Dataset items
%%

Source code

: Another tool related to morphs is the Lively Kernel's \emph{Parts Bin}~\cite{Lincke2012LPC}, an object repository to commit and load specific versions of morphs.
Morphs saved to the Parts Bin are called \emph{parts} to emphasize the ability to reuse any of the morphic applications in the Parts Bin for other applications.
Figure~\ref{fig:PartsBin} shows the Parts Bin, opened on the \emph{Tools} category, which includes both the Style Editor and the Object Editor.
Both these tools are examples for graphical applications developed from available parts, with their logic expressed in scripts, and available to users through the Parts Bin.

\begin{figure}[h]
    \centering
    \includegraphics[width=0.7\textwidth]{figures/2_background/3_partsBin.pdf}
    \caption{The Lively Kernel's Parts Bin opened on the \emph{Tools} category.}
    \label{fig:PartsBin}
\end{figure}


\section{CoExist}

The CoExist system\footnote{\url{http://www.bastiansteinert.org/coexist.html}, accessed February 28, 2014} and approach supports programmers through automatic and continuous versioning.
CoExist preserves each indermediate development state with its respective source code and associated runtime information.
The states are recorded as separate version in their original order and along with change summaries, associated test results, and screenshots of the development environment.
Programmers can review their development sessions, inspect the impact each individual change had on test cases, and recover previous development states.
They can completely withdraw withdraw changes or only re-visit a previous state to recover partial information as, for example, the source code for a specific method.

%%

■ WHAT TO PRODUCE ■
Where a line of the data above includes "specific", copy that line.

■ COMPLETED EXERCISE ■
: Another tool related to morphs is the Lively Kernel's \emph{Parts Bin}~\cite{Lincke2012LPC}, an object repository to commit and load specific versions of morphs.
They can completely withdraw withdraw changes or only re-visit a previous state to recover partial information as, for example, the source code for a specific method.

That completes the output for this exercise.